Project

General

Profile

Bug #1616

configuration should check that the compiler will work with nvcc

Added by Mark Abraham almost 5 years ago. Updated 7 months ago.

Status:
Closed
Priority:
Normal
Assignee:
Category:
build system
Target version:
Affected version - extra info:
all versions since 4.6
Affected version:
Difficulty:
uncategorized
Close

Description

We've had a couple of gmx-users posts complain of a build-time error from nvcc when someone uses a compiler that their CUDA version does not support. One of them thought that it meant that we don't support icc 14, for example.

We can check for this with CMake at configure time, simply by compiling a test program. We do this for lots of other functionality, so I think we should do it for CUDA also.

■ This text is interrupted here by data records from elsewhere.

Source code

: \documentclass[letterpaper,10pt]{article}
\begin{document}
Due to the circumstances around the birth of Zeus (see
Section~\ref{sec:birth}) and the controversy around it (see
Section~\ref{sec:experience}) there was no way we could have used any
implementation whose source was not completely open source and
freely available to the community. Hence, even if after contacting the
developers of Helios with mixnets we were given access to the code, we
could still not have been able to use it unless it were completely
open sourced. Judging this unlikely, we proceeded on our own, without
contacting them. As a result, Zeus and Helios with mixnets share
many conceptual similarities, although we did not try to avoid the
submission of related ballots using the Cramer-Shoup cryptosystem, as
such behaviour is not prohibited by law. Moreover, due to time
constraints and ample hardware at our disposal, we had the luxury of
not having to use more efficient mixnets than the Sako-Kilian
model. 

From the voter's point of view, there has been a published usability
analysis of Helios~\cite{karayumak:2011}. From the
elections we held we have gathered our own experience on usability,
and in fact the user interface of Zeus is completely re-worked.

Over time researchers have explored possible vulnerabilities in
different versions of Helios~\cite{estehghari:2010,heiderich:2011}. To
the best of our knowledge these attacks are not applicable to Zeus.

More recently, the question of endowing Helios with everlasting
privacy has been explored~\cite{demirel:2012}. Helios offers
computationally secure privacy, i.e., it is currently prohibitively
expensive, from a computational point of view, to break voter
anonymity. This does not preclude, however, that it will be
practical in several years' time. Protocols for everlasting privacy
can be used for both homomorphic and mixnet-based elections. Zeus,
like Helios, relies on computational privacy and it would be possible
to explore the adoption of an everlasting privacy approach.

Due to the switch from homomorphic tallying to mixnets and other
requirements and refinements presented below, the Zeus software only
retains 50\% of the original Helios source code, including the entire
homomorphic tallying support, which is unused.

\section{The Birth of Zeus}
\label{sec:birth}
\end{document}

I would suggest that a failure is fatal (and descriptive), since the decision of which compiler and which CUDA version to use needs user involvement. Also suggest release-5-0 branch. Should we suggest the work-around of hacking off the check in the CUDA headers?


Related issues

Related to GROMACS - Bug #2583: CUDA host compiler check is not retriggeredClosed

Associated revisions

Revision 5e9bcbcf (diff)
Added by Erik Lindahl over 1 year ago

Test that nvcc/host compiler combo works

Compile a trivial CUDA program during CMake time
to catch both unsupported nvcc/host compiler
version combinations and other unknown errors.

Fixes #1616.

Change-Id: I3cc55e4d0db9d6eb01e8a7cd8916cc7a7a1e21fd

Revision 029e1e95 (diff)
Added by Mark Abraham 7 months ago

Stop trying to check nvcc on Windows

The execute_process() call used in this check is not constructed to
work on Windows, so we should not run it there.

Refs #1616

Change-Id: I2103b78203f71d3f68b54898dd03c8fe0eb0fa4c

History

#1 Updated by Gerrit Code Review Bot about 4 years ago

Gerrit received a related patchset '1' for Issue #1616.
Uploader: Erik Lindahl ()
Change-Id: I38a4a7f59b61ae6628d9d181ab52de27f5d35927
Gerrit URL: https://gerrit.gromacs.org/4749

#2 Updated by Erik Lindahl about 4 years ago

  • Status changed from New to Fix uploaded

#3 Updated by Erik Lindahl over 3 years ago

Duplicate/related to #1248.

#4 Updated by Erik Lindahl over 3 years ago

  • Status changed from Fix uploaded to Accepted

#5 Updated by Erik Lindahl over 3 years ago

Since this issue is now more than a year old, I think it's time we decide whether somebody wants to invest significant time into testing it properly, or whether we should forget about it.

#6 Updated by Erik Lindahl about 3 years ago

No feedback from anybody for a week. We'll wait one more week for people to volunteer, but if nobody steps out we'll simply decide that we cannot debug the entire build landscape for nvcc and arbitrary host compilers in the Gromacs configuration files, but leave that to the user and close this issue.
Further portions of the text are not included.